The right question was never whether professional wrestling was real. We do not debate the unreality of stage performance unless it’s in a ring. What was always interesting about wrestling was that these costumed warriors were mere reflections of the real people who played them. When a character really worked, it’s because they channeled something so interior and so true about themselves, that there was this exhilarating cohesion of identity and performance. Something for an audience to hold on to. The best feuds in wrestling were based on real bad blood between the actors. The line begins to blur so much, in some cases, that it becomes hard to tell whether someone is acting out a character or just being themselves.
When Vince Kennedy McMahon would perform as Mr. McMahon, he would act out his truths about what it means to relentlessly run this cutthroat business of wrestling, what it means to abuse your power and control for women or family status, and what it means when you can no longer separate reality from fiction. McMahon’s truths are that business is everything and any charged reaction from an audience is a good reaction.
So, he played the bad guy. The baddest guy in his wrestling federation. Bad because he was a bad person. A bad person because he was money-hungry, would grow his business at any cost, and because he says he regrets nothing he’s ever done and there are dozens of things to regret in just this documentary. You can call it a hit piece, McMahon has already disavowed the documentary, but if you capture the reality of a subject and they believe it to be a hit piece, who put the hit out on them anyway?
Documentarian Chris Smith has an excellent handle on how to tell stories that blend fiction and non-fiction. The subject matter is a treasure trove here, as the footage is talking heads interspersed with pro wrestling clips. The documentary is also a history of World Wrestling Entertainment, as it was run by McMahon. The footage runs the gambit of eras and defining events — the 6-episode arc goes like this: profile of Vince McMahon; the Hulk Hogan era; the rise of World Championship Wrestling; the Attitude era; the Ruthless Aggression era; and the denouement, a sobering profile of McMahon’s history of sexual assault accusations, as he prepares to sell the company.

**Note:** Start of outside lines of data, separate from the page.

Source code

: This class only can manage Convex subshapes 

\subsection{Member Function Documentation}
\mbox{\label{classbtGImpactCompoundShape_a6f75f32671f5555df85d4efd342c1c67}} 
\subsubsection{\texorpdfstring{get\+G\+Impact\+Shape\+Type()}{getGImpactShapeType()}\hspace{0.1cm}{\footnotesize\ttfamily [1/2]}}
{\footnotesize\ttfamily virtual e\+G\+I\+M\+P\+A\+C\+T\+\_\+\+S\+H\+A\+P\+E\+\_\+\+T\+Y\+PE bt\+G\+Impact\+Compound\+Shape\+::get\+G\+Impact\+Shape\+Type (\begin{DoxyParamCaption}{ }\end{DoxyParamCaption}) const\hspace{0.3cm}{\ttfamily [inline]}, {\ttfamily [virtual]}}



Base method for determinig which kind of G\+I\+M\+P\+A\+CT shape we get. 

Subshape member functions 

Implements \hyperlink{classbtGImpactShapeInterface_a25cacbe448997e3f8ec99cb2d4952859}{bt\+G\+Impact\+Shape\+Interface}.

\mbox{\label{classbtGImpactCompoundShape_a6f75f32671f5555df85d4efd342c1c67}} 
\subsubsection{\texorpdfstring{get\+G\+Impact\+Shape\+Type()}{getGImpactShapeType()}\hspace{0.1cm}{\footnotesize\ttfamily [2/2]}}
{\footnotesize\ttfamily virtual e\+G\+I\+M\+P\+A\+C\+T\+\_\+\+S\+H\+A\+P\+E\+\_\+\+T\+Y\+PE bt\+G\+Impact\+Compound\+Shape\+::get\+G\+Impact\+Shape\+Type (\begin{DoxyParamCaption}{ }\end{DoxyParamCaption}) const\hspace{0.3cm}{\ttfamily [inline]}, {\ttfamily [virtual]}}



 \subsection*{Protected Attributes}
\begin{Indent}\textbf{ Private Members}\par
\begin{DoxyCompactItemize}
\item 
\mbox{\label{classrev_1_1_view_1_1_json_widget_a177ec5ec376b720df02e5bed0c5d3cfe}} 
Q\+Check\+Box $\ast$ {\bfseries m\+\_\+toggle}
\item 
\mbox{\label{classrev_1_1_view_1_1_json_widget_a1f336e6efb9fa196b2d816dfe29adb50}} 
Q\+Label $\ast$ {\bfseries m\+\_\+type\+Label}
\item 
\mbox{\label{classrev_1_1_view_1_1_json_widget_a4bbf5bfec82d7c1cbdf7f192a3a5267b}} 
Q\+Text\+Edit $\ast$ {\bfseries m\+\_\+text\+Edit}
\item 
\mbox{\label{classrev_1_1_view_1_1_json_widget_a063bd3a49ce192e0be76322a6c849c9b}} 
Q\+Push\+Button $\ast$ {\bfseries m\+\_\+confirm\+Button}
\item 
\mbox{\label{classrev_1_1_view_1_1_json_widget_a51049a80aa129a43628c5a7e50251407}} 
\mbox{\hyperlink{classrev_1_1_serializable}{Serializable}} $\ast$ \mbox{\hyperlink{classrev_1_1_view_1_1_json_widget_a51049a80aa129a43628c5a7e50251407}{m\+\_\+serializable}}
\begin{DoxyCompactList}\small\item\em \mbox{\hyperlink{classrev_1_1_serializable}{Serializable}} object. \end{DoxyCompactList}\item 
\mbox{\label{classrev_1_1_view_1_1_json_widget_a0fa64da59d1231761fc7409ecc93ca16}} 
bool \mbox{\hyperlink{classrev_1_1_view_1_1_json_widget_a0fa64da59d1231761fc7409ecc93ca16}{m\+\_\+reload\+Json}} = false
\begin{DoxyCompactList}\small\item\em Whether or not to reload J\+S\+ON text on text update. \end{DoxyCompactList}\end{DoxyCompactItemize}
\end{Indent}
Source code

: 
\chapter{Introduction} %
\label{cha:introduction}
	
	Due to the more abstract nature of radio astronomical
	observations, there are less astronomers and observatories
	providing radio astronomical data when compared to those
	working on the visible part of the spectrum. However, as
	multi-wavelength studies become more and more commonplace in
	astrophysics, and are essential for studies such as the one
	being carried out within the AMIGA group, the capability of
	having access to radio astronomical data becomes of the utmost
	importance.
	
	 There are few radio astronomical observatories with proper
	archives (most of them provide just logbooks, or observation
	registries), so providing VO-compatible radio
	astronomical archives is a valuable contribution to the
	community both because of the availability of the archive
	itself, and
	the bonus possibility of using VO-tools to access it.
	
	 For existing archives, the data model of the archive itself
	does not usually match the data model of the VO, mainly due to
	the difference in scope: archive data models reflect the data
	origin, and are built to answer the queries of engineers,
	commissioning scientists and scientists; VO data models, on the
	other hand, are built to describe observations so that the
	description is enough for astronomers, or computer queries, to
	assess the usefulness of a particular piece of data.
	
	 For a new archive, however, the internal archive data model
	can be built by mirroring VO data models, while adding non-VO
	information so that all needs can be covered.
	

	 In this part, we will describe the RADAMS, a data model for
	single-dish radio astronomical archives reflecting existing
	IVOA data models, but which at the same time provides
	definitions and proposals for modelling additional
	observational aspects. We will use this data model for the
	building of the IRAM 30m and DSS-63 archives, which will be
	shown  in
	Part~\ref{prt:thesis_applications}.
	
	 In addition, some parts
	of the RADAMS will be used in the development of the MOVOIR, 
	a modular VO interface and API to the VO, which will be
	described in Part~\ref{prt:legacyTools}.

At the end of the show, there’s a question of bias. This is both always relevant in every documentary and so implicitly part of the process that it’s too obvious to say it. When a filmmaker films a subject, they have a reason for it. Maybe they are looking for the reason while looking through the camera but what they see will shape what they continue to look for. Through all these arcs of entertainment divided by television-friendly eras, the thing the documentary keeps circling back to are the legal cases. It’s like the filmmaker is saying: here is who this person is, here’s what everyone, including himself, has to say about him, and then each episode ends with a recap of the legal battles McMahon was embroiled with, and we get to think as the audience how it’s becoming pretty clear this guy only cares about money and business to the extent that any ethical issues raised seem obvious to us. He could’ve done anything. Could’ve assaulted anyone. Could’ve abused his power all the time.
The editing pulls the story together. The rise and fall (a cycle repeated) of Mr. McMahon is organized coherently as a working life story. We get to see all of McMahon’s project for what it is. If we’re interested in his development of that, there’s a lot of depth granted to the key characters like Hulk Hogan, Bret Hart, Stone Cold Steve Austin, John Cena, and the McMahons themselves.
Wrestling fans are in deep. If you’ve seen the way some of them are into wrestling, they’re walking encyclopedias of the entertainment-sport, they know everything this documentary is going to tell them, and so much more. This is a useful history, for most people outside the story, but for the diehard fan, who this is most for, they already know about it, because it’s part of the product they’ve watched for years. What’s more interesting here, since not much new info that doesn’t exist outside of here gets uncovered, is the interpersonal battle between who this figure is in the ring and in his personal life. What you find out is that nobody, even Mr. McMahon himself, can tell the difference. What happens inside the ring is taken from McMahon’s personal life and his only personal life is the business of wrestling. What is real?